Telegram, the ICO led social messaging app is current banned in Russia, although according to reports, this ban could soon be overturned if the company agree to share their encryption keys with law enforcement authorities in Russia. This comes as the Federal Security Service (FSB) have decided that they need to access encrypted messages in order to combat terrorism, though we can question if Telegram really is the arena of choice for terrorist communications.
According to CCN:
“Russia’s telecommunications watchdog said that it will consider reversing the ban on messaging service Telegram if the company submits to a court order requiring it to share its encryption keys with federal law enforcement. Russia-based news outlet RT reports that Roscomnadzor (RKN), which began blocking local access to Telegram after the company refused to comply with that court order, said that it will rescind the ban once Telegram makes its encryption keys available to the Federal Security Service (FSB), which alleges that it needs the ability to decrypt messages to fight terrorism.”
Moreover, Paval Chikov, a lawyer representing Telegram has said:
“[Telegram] never denied that the authorities have a right and even an obligation to fight terrorism. On the contrary, we suggested the only civilized way to do it – a court order in exchange for a disclosure. A disclosure not of the content of the messages even, but only of an IP address or a telephone number. The balance must be found between national security and privacy.”
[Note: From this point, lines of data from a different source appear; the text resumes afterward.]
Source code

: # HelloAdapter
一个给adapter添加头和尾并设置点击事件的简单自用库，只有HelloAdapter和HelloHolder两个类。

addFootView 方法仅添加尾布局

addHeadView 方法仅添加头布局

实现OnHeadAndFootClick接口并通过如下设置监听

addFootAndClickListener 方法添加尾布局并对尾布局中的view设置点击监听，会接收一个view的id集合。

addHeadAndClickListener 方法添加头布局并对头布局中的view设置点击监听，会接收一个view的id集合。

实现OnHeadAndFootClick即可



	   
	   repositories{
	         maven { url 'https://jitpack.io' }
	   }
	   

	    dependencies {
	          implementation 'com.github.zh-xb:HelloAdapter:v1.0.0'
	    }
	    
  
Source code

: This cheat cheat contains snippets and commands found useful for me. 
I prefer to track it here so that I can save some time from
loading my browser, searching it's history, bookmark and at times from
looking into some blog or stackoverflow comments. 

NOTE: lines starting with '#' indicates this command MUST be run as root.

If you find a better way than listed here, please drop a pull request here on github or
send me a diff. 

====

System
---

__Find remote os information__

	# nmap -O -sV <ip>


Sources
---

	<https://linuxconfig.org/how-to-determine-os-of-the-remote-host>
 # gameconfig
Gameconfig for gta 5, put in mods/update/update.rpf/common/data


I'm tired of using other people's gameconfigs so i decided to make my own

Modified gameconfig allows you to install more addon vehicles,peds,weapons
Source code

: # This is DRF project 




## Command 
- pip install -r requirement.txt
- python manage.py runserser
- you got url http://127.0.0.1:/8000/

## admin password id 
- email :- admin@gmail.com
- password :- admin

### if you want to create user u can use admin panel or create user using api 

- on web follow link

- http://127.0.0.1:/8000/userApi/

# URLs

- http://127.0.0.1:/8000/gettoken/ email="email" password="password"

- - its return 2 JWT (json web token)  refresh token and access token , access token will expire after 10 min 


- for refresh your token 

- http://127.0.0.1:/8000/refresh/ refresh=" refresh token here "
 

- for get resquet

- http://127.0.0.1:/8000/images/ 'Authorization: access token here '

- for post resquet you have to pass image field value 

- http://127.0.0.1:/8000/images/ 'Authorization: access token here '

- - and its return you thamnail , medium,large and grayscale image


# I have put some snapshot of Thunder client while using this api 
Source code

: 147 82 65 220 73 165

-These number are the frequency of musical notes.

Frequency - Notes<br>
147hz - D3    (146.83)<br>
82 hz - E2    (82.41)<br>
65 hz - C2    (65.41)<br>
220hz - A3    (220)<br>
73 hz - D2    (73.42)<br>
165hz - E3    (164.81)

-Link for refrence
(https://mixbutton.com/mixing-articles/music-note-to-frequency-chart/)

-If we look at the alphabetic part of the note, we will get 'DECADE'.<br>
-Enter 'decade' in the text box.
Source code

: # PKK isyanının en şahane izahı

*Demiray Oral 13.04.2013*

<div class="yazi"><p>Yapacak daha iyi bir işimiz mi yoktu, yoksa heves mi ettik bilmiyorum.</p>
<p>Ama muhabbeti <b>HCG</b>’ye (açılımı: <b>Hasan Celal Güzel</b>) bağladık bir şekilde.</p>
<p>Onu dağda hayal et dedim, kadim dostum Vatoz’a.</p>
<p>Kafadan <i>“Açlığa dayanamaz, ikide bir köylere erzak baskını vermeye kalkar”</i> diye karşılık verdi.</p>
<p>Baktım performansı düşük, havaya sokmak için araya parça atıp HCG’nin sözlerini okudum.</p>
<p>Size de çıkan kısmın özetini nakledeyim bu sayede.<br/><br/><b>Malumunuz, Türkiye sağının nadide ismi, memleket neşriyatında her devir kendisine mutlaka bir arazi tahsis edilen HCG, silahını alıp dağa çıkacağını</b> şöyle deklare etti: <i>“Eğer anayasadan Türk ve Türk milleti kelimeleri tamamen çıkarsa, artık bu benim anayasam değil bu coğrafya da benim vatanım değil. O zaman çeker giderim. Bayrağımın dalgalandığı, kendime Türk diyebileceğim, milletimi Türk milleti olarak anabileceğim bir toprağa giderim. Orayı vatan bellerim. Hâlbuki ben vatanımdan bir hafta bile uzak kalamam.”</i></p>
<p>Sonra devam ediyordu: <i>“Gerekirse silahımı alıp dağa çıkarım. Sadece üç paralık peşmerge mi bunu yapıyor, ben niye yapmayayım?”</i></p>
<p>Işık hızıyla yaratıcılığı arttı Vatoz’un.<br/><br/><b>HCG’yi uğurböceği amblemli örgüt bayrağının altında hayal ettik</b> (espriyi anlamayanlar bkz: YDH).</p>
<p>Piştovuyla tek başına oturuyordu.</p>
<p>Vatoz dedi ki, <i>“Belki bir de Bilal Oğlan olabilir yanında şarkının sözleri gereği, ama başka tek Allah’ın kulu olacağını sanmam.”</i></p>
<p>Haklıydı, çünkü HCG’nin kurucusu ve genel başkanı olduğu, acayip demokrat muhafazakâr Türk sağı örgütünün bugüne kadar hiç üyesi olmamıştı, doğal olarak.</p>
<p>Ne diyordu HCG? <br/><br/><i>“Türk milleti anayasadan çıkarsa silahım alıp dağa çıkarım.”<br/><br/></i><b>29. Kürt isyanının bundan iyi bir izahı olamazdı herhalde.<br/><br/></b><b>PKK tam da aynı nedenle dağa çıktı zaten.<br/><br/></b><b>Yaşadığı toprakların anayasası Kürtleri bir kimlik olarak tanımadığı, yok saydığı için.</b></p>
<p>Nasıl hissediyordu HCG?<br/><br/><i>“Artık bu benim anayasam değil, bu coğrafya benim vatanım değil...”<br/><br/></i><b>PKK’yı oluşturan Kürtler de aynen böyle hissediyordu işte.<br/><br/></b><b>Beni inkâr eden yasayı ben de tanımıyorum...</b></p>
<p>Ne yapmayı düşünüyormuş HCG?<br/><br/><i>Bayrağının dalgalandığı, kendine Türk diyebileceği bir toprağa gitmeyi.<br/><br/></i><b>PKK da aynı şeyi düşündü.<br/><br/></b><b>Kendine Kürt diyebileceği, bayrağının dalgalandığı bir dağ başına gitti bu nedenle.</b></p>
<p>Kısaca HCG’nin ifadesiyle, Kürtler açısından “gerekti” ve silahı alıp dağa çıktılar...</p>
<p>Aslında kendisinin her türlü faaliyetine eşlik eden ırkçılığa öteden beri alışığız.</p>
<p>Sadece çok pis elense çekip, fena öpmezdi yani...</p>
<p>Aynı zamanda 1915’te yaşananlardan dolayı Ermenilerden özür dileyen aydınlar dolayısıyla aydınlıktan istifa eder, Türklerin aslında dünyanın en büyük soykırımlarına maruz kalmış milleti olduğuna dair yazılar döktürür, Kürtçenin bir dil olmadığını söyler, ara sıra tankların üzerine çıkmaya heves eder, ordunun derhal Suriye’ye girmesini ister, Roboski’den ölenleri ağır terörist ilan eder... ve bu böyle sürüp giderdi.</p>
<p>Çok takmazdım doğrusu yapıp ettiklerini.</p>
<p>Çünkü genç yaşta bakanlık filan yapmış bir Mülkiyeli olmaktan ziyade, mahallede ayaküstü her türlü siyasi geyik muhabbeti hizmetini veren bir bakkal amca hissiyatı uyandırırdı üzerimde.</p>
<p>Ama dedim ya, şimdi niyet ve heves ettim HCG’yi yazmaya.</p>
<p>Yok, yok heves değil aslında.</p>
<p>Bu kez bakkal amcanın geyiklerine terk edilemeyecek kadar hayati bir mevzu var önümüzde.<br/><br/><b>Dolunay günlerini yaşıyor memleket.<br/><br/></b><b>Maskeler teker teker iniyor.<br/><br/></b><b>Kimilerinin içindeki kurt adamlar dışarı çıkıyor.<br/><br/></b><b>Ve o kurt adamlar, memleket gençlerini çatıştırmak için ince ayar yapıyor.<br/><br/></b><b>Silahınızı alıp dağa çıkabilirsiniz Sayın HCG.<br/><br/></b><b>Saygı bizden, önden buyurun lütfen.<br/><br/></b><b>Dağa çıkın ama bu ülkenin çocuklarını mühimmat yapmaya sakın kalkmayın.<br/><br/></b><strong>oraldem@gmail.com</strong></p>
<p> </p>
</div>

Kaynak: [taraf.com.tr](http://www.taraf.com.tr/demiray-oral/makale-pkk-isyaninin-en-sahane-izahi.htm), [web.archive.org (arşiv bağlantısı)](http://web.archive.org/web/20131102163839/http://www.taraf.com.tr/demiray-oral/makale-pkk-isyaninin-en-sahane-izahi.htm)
Now of course, security forces do have a right to locate and monitor terrorist communications, but this does not mean they also have the right to monitor every communication method on the off chance they find a terrorist. If anything, this is just a plot to gain control of an area the authorities cannot control. If Telegram do decide to go ahead with this (which I doubt they will) people who are worried about intervention from authorities will just move elsewhere. Telegram are right in saying that a balance must be found between national security and privacy, and it seems that actually giving away encryption keys is not representative of this.